Страница 5 из 7
Пишущие дневники – закоренелые эгоцентристы? Да, можно сказать, что существуют дневники одаренных эгоцентристов, вроде Марии Башкирцевой, и дневники людей, не чуждых сосредоточенности на себе, но пробивающих «носиком духа» скорлупку своей отдельности, чтобы выйти в широкий мир эстафеты духа. Таков как раз Пришвин с его удивительными по многогранности, искренности и глубине дневниками. Таков и Марсель с его «метафизическим дневником», дневником философской мысли, создававшимся в течение многих лет[15].

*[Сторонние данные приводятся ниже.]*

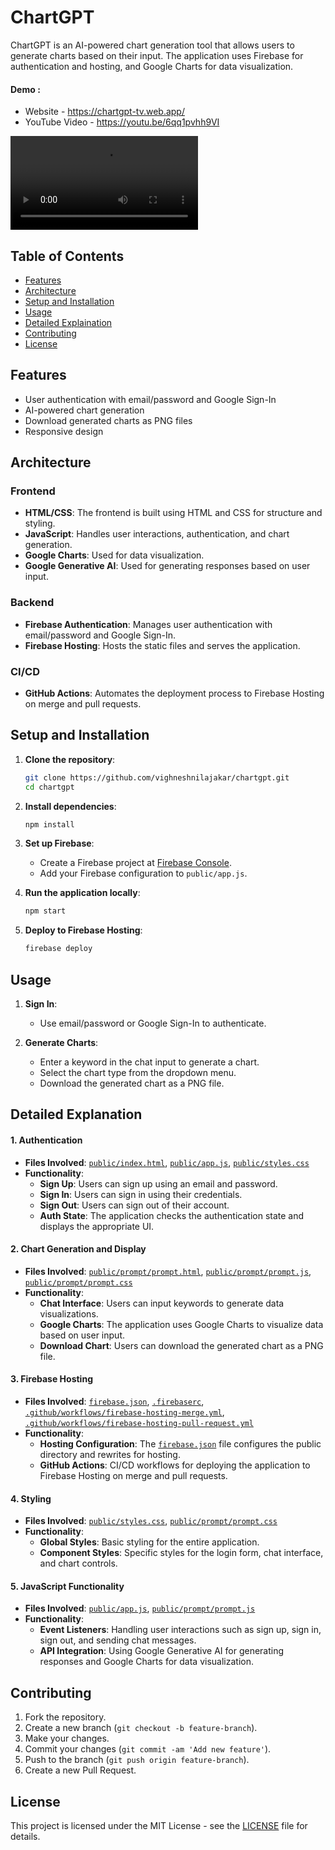 # ChartGPT

ChartGPT is an AI-powered chart generation tool that allows users to generate charts based on their input. The application uses Firebase for authentication and hosting, and Google Charts for data visualization.

#### Demo :
- Website -  https://chartgpt-tv.web.app/
- YouTube Video - https://youtu.be/6qq1pvhh9VI

![](demo_video.mp4)

## Table of Contents

- [Features](#features)
- [Architecture](#architecture)
- [Setup and Installation](#setup-and-installation)
- [Usage](#usage)
- [Detailed Explaination](#detailed-explanation)
- [Contributing](#contributing)
- [License](#license)

## Features

- User authentication with email/password and Google Sign-In
- AI-powered chart generation
- Download generated charts as PNG files
- Responsive design

## Architecture

### Frontend

- **HTML/CSS**: The frontend is built using HTML and CSS for structure and styling.
- **JavaScript**: Handles user interactions, authentication, and chart generation.
- **Google Charts**: Used for data visualization.
- **Google Generative AI**: Used for generating responses based on user input.

### Backend

- **Firebase Authentication**: Manages user authentication with email/password and Google Sign-In.
- **Firebase Hosting**: Hosts the static files and serves the application.

### CI/CD

- **GitHub Actions**: Automates the deployment process to Firebase Hosting on merge and pull requests.

## Setup and Installation

1. **Clone the repository**:
    ```sh
    git clone https://github.com/vighneshnilajakar/chartgpt.git
    cd chartgpt
    ```

2. **Install dependencies**:
    ```sh
    npm install
    ```

3. **Set up Firebase**:
    - Create a Firebase project at [Firebase Console](https://console.firebase.google.com/).
    - Add your Firebase configuration to `public/app.js`.

4. **Run the application locally**:
    ```sh
    npm start
    ```

5. **Deploy to Firebase Hosting**:
    ```sh
    firebase deploy
    ```

## Usage

1. **Sign In**:
    - Use email/password or Google Sign-In to authenticate.

2. **Generate Charts**:
    - Enter a keyword in the chat input to generate a chart.
    - Select the chart type from the dropdown menu.
    - Download the generated chart as a PNG file.


## Detailed Explanation

#### 1. **Authentication**

- **Files Involved**: [`public/index.html`](public/index.html), [`public/app.js`](public/app.js), [`public/styles.css`](public/styles.css)
- **Functionality**:
  - **Sign Up**: Users can sign up using an email and password.
  - **Sign In**: Users can sign in using their credentials.
  - **Sign Out**: Users can sign out of their account.
  - **Auth State**: The application checks the authentication state and displays the appropriate UI.

#### 2. **Chart Generation and Display**

- **Files Involved**: [`public/prompt/prompt.html`](public/prompt/prompt.html), [`public/prompt/prompt.js`](public/prompt/prompt.js), [`public/prompt/prompt.css`](public/prompt/prompt.css)
- **Functionality**:
  - **Chat Interface**: Users can input keywords to generate data visualizations.
  - **Google Charts**: The application uses Google Charts to visualize data based on user input.
  - **Download Chart**: Users can download the generated chart as a PNG file.

#### 3. **Firebase Hosting**

- **Files Involved**: [`firebase.json`](firebase.json), [`.firebaserc`](.firebaserc), [`.github/workflows/firebase-hosting-merge.yml`](.github/workflows/firebase-hosting-merge.yml), [`.github/workflows/firebase-hosting-pull-request.yml`](.github/workflows/firebase-hosting-pull-request.yml)
- **Functionality**:
  - **Hosting Configuration**: The [`firebase.json`](firebase.json) file configures the public directory and rewrites for hosting.
  - **GitHub Actions**: CI/CD workflows for deploying the application to Firebase Hosting on merge and pull requests.

#### 4. **Styling**

- **Files Involved**: [`public/styles.css`](public/styles.css), [`public/prompt/prompt.css`](public/prompt/prompt.css)
- **Functionality**:
  - **Global Styles**: Basic styling for the entire application.
  - **Component Styles**: Specific styles for the login form, chat interface, and chart controls.

#### 5. **JavaScript Functionality**

- **Files Involved**: [`public/app.js`](public/app.js), [`public/prompt/prompt.js`](public/prompt/prompt.js)
- **Functionality**:
  - **Event Listeners**: Handling user interactions such as sign up, sign in, sign out, and sending chat messages.
  - **API Integration**: Using Google Generative AI for generating responses and Google Charts for data visualization.

## Contributing

1. Fork the repository.
2. Create a new branch (`git checkout -b feature-branch`).
3. Make your changes.
4. Commit your changes (`git commit -am 'Add new feature'`).
5. Push to the branch (`git push origin feature-branch`).
6. Create a new Pull Request.

## License

This project is licensed under the MIT License - see the [LICENSE](LICENSE) file for details.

Пришвин не философ, а писатель. Даже не читавшие его знают это. Но значит ли это, что мысль его лишена философской значимости? Нет, не значит, если мы понимаем философскую мысль так, как она понималась Платоном в «Теэтете»: «Мышление это речь, – говорит Платон, – которую душа ведет сама с собой о том, что рассматривает. <…> Душа, когда она мыслит, просто разговаривает с собой, ставя себе вопросы и давая на них ответы»[16]. Цель своих дневников Пришвин видел в жизненно ценном самопознании: «Процесс писания таких дневников есть разговор с самим собой», задачей которого является рост сознания и выход с ним к людям[17]. Таким образом, дневники, подобные пришвинскому или толстовскому, никак не ограничиваются задачей описания своей жизни, своих впечатлений. Познавательно ориентированное внимание пишущего такие дневники фокусируется на вдумчивом собеседовании с собой и другими; в таких дневниках ставятся экзистенциальные проблемы, и делается попытка решить их и ответить на метафизическую обеспокоенность смыслом жизни. Поэтому такие дневники могут быть названы философскими. Философия, как говорит Павел Флоренский, это «присно-изумленный взор на жизнь»[18], а «неувядаемый цвет удивленности – сама организованная удивленность»[19]. В чем-чем, а в способности удивляться и в рождаемой удивлением «завязи» мыслящего углубления в вызвавшее его явление Пришвину никак не откажешь.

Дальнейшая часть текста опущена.